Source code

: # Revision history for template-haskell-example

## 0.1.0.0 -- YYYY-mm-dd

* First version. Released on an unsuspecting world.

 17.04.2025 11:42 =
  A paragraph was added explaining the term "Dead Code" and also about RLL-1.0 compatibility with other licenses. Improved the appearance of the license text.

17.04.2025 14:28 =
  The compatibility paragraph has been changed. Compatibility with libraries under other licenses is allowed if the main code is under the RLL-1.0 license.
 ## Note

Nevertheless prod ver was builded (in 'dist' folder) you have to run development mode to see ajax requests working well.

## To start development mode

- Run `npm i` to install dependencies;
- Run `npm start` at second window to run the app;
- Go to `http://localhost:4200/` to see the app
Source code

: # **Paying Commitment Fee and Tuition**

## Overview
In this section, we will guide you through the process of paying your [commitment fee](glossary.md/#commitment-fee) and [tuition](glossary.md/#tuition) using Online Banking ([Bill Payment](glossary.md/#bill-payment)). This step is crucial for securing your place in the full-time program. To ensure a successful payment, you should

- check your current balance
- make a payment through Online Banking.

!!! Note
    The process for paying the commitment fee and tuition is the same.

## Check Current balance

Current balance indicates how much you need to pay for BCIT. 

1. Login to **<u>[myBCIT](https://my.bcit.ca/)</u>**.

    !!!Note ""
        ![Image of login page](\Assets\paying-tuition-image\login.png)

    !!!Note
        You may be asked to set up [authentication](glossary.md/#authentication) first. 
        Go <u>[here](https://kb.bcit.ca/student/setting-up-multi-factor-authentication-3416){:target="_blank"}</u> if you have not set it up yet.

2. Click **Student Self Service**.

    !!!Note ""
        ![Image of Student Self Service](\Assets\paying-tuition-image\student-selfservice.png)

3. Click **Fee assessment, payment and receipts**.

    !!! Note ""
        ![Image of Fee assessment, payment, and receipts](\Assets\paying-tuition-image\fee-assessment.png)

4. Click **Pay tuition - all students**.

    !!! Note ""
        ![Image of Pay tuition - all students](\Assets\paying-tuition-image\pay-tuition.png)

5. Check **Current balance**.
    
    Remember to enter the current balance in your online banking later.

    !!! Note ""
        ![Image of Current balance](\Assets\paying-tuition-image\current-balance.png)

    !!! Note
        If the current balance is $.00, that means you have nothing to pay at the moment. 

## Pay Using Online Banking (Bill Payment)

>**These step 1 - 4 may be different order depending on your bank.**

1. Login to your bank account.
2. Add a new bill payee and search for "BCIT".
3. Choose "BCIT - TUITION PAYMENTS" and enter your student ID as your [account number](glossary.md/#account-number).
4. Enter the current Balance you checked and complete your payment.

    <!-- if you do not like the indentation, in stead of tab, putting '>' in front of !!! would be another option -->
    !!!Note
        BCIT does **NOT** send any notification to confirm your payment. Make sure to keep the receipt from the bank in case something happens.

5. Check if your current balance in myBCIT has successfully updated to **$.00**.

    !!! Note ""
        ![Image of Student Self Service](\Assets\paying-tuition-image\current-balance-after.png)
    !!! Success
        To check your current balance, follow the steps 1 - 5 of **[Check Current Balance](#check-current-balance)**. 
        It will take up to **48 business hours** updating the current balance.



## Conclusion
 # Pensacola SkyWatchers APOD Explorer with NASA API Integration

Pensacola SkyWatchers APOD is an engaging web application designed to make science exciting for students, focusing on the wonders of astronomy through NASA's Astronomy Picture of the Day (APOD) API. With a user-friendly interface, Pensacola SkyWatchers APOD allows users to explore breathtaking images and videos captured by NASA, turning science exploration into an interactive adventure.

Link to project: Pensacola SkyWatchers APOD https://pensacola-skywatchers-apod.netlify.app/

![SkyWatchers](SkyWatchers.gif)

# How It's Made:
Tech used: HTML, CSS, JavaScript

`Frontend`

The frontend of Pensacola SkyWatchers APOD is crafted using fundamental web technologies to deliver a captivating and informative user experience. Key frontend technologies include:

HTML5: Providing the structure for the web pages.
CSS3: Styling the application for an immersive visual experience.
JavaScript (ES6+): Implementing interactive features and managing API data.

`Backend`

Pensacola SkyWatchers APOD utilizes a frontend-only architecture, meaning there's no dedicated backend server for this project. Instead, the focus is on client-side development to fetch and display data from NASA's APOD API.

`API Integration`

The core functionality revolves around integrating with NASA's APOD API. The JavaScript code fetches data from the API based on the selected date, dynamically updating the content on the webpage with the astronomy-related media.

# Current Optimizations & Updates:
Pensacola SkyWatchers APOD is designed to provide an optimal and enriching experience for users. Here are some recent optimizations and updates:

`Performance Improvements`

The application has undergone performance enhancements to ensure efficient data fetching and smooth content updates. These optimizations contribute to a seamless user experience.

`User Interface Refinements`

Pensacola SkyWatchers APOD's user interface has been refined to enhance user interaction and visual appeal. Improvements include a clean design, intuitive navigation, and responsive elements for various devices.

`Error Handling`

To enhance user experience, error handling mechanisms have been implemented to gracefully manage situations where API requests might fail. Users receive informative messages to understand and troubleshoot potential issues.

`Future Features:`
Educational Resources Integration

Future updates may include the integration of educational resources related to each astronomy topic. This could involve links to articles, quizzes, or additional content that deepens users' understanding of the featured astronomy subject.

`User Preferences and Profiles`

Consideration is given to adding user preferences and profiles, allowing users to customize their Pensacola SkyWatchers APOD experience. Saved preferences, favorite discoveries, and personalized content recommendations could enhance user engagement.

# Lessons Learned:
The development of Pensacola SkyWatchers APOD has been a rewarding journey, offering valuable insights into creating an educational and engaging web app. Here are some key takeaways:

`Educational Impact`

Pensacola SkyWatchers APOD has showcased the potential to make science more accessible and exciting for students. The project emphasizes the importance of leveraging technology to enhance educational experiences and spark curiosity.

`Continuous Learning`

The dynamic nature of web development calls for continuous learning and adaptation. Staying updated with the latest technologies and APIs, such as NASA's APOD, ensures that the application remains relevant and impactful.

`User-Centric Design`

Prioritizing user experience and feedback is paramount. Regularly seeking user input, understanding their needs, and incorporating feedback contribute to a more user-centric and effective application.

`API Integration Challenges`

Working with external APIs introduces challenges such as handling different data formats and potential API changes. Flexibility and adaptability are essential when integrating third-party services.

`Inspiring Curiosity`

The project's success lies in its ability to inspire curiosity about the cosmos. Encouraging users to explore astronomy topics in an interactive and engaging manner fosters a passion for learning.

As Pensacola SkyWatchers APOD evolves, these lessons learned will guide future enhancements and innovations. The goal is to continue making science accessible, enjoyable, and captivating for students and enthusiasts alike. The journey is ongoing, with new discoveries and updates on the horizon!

# ACTIVITY
Line for line, set down the listing above again.

# OUTPUT OF THE EXERCISE
Source code

: # Revision history for template-haskell-example

## 0.1.0.0 -- YYYY-mm-dd

* First version. Released on an unsuspecting world.

 17.04.2025 11:42 =
  A paragraph was added explaining the term "Dead Code" and also about RLL-1.0 compatibility with other licenses. Improved the appearance of the license text.

17.04.2025 14:28 =
  The compatibility paragraph has been changed. Compatibility with libraries under other licenses is allowed if the main code is under the RLL-1.0 license.
 ## Note

Nevertheless prod ver was builded (in 'dist' folder) you have to run development mode to see ajax requests working well.

## To start development mode

- Run `npm i` to install dependencies;
- Run `npm start` at second window to run the app;
- Go to `http://localhost:4200/` to see the app
Source code

: # **Paying Commitment Fee and Tuition**

## Overview
In this section, we will guide you through the process of paying your [commitment fee](glossary.md/#commitment-fee) and [tuition](glossary.md/#tuition) using Online Banking ([Bill Payment](glossary.md/#bill-payment)). This step is crucial for securing your place in the full-time program. To ensure a successful payment, you should

- check your current balance
- make a payment through Online Banking.

!!! Note
    The process for paying the commitment fee and tuition is the same.

## Check Current balance

Current balance indicates how much you need to pay for BCIT. 

1. Login to **<u>[myBCIT](https://my.bcit.ca/)</u>**.

    !!!Note ""
        ![Image of login page](\Assets\paying-tuition-image\login.png)

    !!!Note
        You may be asked to set up [authentication](glossary.md/#authentication) first. 
        Go <u>[here](https://kb.bcit.ca/student/setting-up-multi-factor-authentication-3416){:target="_blank"}</u> if you have not set it up yet.

2. Click **Student Self Service**.

    !!!Note ""
        ![Image of Student Self Service](\Assets\paying-tuition-image\student-selfservice.png)

3. Click **Fee assessment, payment and receipts**.

    !!! Note ""
        ![Image of Fee assessment, payment, and receipts](\Assets\paying-tuition-image\fee-assessment.png)

4. Click **Pay tuition - all students**.

    !!! Note ""
        ![Image of Pay tuition - all students](\Assets\paying-tuition-image\pay-tuition.png)

5. Check **Current balance**.
    
    Remember to enter the current balance in your online banking later.

    !!! Note ""
        ![Image of Current balance](\Assets\paying-tuition-image\current-balance.png)

    !!! Note
        If the current balance is $.00, that means you have nothing to pay at the moment. 

## Pay Using Online Banking (Bill Payment)

>**These step 1 - 4 may be different order depending on your bank.**

1. Login to your bank account.
2. Add a new bill payee and search for "BCIT".
3. Choose "BCIT - TUITION PAYMENTS" and enter your student ID as your [account number](glossary.md/#account-number).
4. Enter the current Balance you checked and complete your payment.

    <!-- if you do not like the indentation, in stead of tab, putting '>' in front of !!! would be another option -->
    !!!Note
        BCIT does **NOT** send any notification to confirm your payment. Make sure to keep the receipt from the bank in case something happens.

5. Check if your current balance in myBCIT has successfully updated to **$.00**.

    !!! Note ""
        ![Image of Student Self Service](\Assets\paying-tuition-image\current-balance-after.png)
    !!! Success
        To check your current balance, follow the steps 1 - 5 of **[Check Current Balance](#check-current-balance)**. 
        It will take up to **48 business hours** updating the current balance.



## Conclusion
 # Pensacola SkyWatchers APOD Explorer with NASA API Integration

Pensacola SkyWatchers APOD is an engaging web application designed to make science exciting for students, focusing on the wonders of astronomy through NASA's Astronomy Picture of the Day (APOD) API. With a user-friendly interface, Pensacola SkyWatchers APOD allows users to explore breathtaking images and videos captured by NASA, turning science exploration into an interactive adventure.

Link to project: Pensacola SkyWatchers APOD https://pensacola-skywatchers-apod.netlify.app/

![SkyWatchers](SkyWatchers.gif)

# How It's Made:
Tech used: HTML, CSS, JavaScript

`Frontend`

The frontend of Pensacola SkyWatchers APOD is crafted using fundamental web technologies to deliver a captivating and informative user experience. Key frontend technologies include:

HTML5: Providing the structure for the web pages.
CSS3: Styling the application for an immersive visual experience.
JavaScript (ES6+): Implementing interactive features and managing API data.

`Backend`

Pensacola SkyWatchers APOD utilizes a frontend-only architecture, meaning there's no dedicated backend server for this project. Instead, the focus is on client-side development to fetch and display data from NASA's APOD API.

`API Integration`

The core functionality revolves around integrating with NASA's APOD API. The JavaScript code fetches data from the API based on the selected date, dynamically updating the content on the webpage with the astronomy-related media.

# Current Optimizations & Updates:
Pensacola SkyWatchers APOD is designed to provide an optimal and enriching experience for users. Here are some recent optimizations and updates:

`Performance Improvements`

The application has undergone performance enhancements to ensure efficient data fetching and smooth content updates. These optimizations contribute to a seamless user experience.

`User Interface Refinements`

Pensacola SkyWatchers APOD's user interface has been refined to enhance user interaction and visual appeal. Improvements include a clean design, intuitive navigation, and responsive elements for various devices.

`Error Handling`

To enhance user experience, error handling mechanisms have been implemented to gracefully manage situations where API requests might fail. Users receive informative messages to understand and troubleshoot potential issues.

`Future Features:`
Educational Resources Integration

Future updates may include the integration of educational resources related to each astronomy topic. This could involve links to articles, quizzes, or additional content that deepens users' understanding of the featured astronomy subject.

`User Preferences and Profiles`

Consideration is given to adding user preferences and profiles, allowing users to customize their Pensacola SkyWatchers APOD experience. Saved preferences, favorite discoveries, and personalized content recommendations could enhance user engagement.

# Lessons Learned:
The development of Pensacola SkyWatchers APOD has been a rewarding journey, offering valuable insights into creating an educational and engaging web app. Here are some key takeaways:

`Educational Impact`

Pensacola SkyWatchers APOD has showcased the potential to make science more accessible and exciting for students. The project emphasizes the importance of leveraging technology to enhance educational experiences and spark curiosity.

`Continuous Learning`

The dynamic nature of web development calls for continuous learning and adaptation. Staying updated with the latest technologies and APIs, such as NASA's APOD, ensures that the application remains relevant and impactful.

`User-Centric Design`

Prioritizing user experience and feedback is paramount. Regularly seeking user input, understanding their needs, and incorporating feedback contribute to a more user-centric and effective application.

`API Integration Challenges`

Working with external APIs introduces challenges such as handling different data formats and potential API changes. Flexibility and adaptability are essential when integrating third-party services.

`Inspiring Curiosity`

The project's success lies in its ability to inspire curiosity about the cosmos. Encouraging users to explore astronomy topics in an interactive and engaging manner fosters a passion for learning.

As Pensacola SkyWatchers APOD evolves, these lessons learned will guide future enhancements and innovations. The goal is to continue making science accessible, enjoyable, and captivating for students and enthusiasts alike. The journey is ongoing, with new discoveries and updates on the horizon!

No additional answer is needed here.